Ardbeg Uigeadail z 2022 roku to wciąż bardzo dobra i wielowymiarowa whisky, chociaż sprawiająca wrażenie nieco mniej złożonej, zdecydowanie słodszej i młodszej niż dawniej

Cena: 350-400 zł


6 komentarzy:

  1. To również w moim rankingu najlepsza whisky jaką piłem, chociaż ex aequo z Bruichladdich Links Torrey Pines 15 YO. A za nimi choć niezbyt daleko Lagavulin 16.

    OdpowiedzUsuń
    Odpowiedzi
    1. Torrey Pines Links mnie nie urzekł, piłem go co prawda kilka lat temu, ale brakowało mi w nim złożoności takiej jak np. w Black Art, czy niektórych Valinch'ach. Apropos Ardbeg Uigeadail to wydaje mi się, że ostatnio obniżył trochę loty na rzecz wersji Corryvreckan, aczkolwiek wciąż jest świetną whisky.

      Usuń
  2. Whisky świetna, ale niestety do czasu. Obecne wypusty są sporo gorsze od tych chociażby z przed 5-6 lat - moim skromnym zdaniem.

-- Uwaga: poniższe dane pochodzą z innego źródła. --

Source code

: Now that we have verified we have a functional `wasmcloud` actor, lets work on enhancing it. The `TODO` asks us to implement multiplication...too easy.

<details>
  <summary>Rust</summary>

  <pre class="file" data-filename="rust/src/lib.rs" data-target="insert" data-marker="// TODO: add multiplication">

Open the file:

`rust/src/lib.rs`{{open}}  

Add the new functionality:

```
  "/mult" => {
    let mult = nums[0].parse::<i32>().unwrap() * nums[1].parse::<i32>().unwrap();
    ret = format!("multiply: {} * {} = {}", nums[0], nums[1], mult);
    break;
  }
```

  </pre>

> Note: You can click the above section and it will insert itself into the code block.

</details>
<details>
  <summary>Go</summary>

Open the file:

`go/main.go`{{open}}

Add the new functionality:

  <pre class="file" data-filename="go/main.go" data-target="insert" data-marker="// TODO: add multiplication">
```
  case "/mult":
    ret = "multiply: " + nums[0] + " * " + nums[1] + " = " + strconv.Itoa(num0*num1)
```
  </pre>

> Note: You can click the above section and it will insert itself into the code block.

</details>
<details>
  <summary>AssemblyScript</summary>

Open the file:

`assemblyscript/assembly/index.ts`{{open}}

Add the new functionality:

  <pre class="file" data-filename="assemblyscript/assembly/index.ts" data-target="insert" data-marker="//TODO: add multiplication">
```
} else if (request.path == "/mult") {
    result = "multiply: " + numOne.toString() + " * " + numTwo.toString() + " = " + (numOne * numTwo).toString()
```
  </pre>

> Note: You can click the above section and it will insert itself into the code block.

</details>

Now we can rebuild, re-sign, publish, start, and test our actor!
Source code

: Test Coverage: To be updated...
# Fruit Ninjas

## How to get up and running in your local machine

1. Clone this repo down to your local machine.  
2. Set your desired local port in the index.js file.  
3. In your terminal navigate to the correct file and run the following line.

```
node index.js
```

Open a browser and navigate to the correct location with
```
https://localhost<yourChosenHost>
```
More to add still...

Nie mniej jednak w swojej klasie cenowej na pewno jest wciąż godna polecenia.

    OdpowiedzUsuń
    Odpowiedzi
    1. Z tego co pamiętam starsze edycje były bardziej złożone i przez to ciekawsze, aczkolwiek muszę szczerze przyznać, że nie spotkałem się jeszcze z radykalnie negatywną opinią na temat Ardbeg Uigeadail - co powinno świadczyć w tym przypadku na jej korzyść.
      Obecnej wersji Corryvreckan to się niestety nie udało (patrz ostatnia ocena Serge'a) ;)

      Usuń
  3. Korzystam z Pana uwag i dzięki temu miałem kapitalny miesiąc ze światem whisky. Na półce stanął Lagavulin 16 jak i ww. Ardbeg, który kapitalnie igra z moimi kubkami smakowymi. Dziękuję i pozdrawiam.

    OdpowiedzUsuń
    Odpowiedzi
    1. Cieszę się, że mogłem pomóc w takim razie :) Również pozdrawiam.